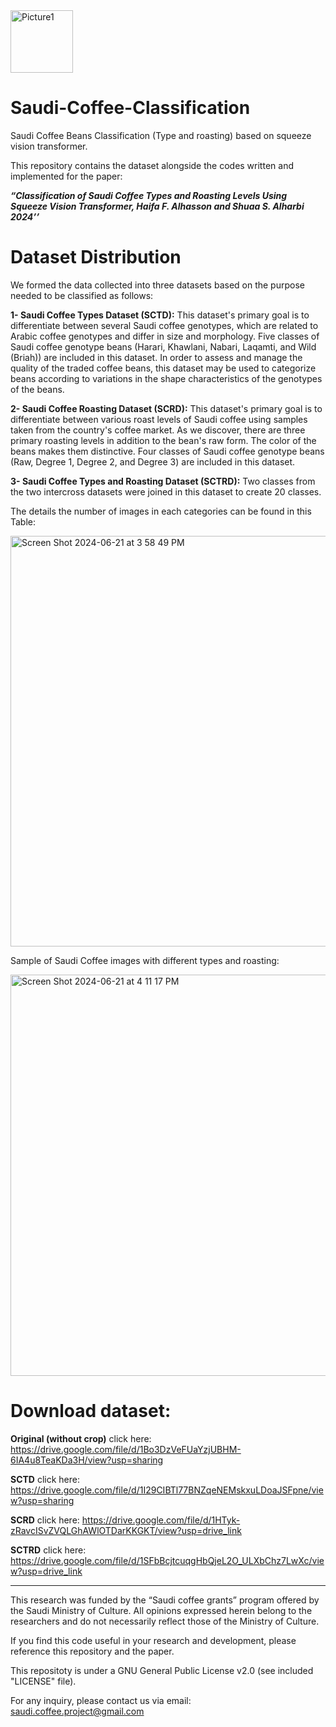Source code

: <img width="100" alt="Picture1" src="https://github.com/ShuaaS/Saudi-Coffee-Classification/assets/143282158/4e09f356-8a04-476f-8506-ff72c78ed436"> 

# Saudi-Coffee-Classification  

 Saudi Coffee Beans Classification (Type and roasting) based on squeeze vision transformer.   

This repository contains the dataset alongside the codes written and implemented for the paper: 

_**“Classification of Saudi Coffee Types and Roasting Levels Using Squeeze Vision Transformer, Haifa F. Alhasson and Shuaa S. Alharbi 2024’’**_


# Dataset Distribution

We formed the data collected into three datasets based on the purpose needed
to be classified as follows:

**1- Saudi Coffee Types Dataset (SCTD):**
This dataset's primary goal is to differentiate between several Saudi coffee genotypes, which are related to Arabic coffee genotypes and differ in size and morphology. Five classes of Saudi coffee genotype beans (Harari, Khawlani, Nabari, Laqamti, and Wild (Briah)) are included in this dataset. In order to assess and manage the quality of the traded coffee beans, this dataset may be used to categorize beans according to variations in the shape characteristics of the genotypes of the beans. 


**2- Saudi Coffee Roasting Dataset (SCRD):**
This dataset's primary goal is to differentiate between various roast levels of Saudi coffee using samples taken from the country's coffee market. As we discover, there are three primary roasting levels in addition to the bean's raw form. The color of the beans makes them distinctive. Four classes of Saudi coffee genotype beans (Raw, Degree 1, Degree 2, and Degree 3) are included in this dataset.

**3- Saudi Coffee Types and Roasting Dataset (SCTRD):**
Two classes from the two intercross datasets were joined in this dataset to create 20 classes.

The details the number of images in each categories can be found in this Table:

<img width="657" alt="Screen Shot 2024-06-21 at 3 58 49 PM" src="https://github.com/ShuaaS/Saudi-Coffee-Classification/assets/143282158/e39bdee1-045d-4c50-8de5-6afd69817824">

Sample of Saudi Coffee images with different types and roasting:

<img width="642" alt="Screen Shot 2024-06-21 at 4 11 17 PM" src="https://github.com/ShuaaS/Saudi-Coffee-Classification/assets/143282158/55ad754d-51a7-497a-b56e-d14c6ff1eb21">

# Download dataset:

**Original (without crop)** click here: https://drive.google.com/file/d/1Bo3DzVeFUaYzjUBHM-6IA4u8TeaKDa3H/view?usp=sharing

**SCTD** click here: https://drive.google.com/file/d/1I29CIBTl77BNZqeNEMskxuLDoaJSFpne/view?usp=sharing

**SCRD** click here: https://drive.google.com/file/d/1HTyk-zRavcISvZVQLGhAWlOTDarKKGKT/view?usp=drive_link

**SCTRD** click here: https://drive.google.com/file/d/1SFbBcjtcuqgHbQjeL2O_ULXbChz7LwXc/view?usp=drive_link
__________________________________________________________________________________________
This research was funded by the “Saudi coffee grants” program offered by the Saudi Ministry of Culture. All opinions expressed herein belong to the researchers and do not necessarily reflect those of the Ministry of Culture.

If you find this code useful in your research and development, please reference this repository and the paper.

This repositoty is under a GNU General Public License v2.0 (see included "LICENSE" file).

For any inquiry, please contact us via email: saudi.coffee.project@gmail.com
-=-=-=-=-
Figure out how many lines above include the string "SCRD", then report that number and nothing else.

Output:
2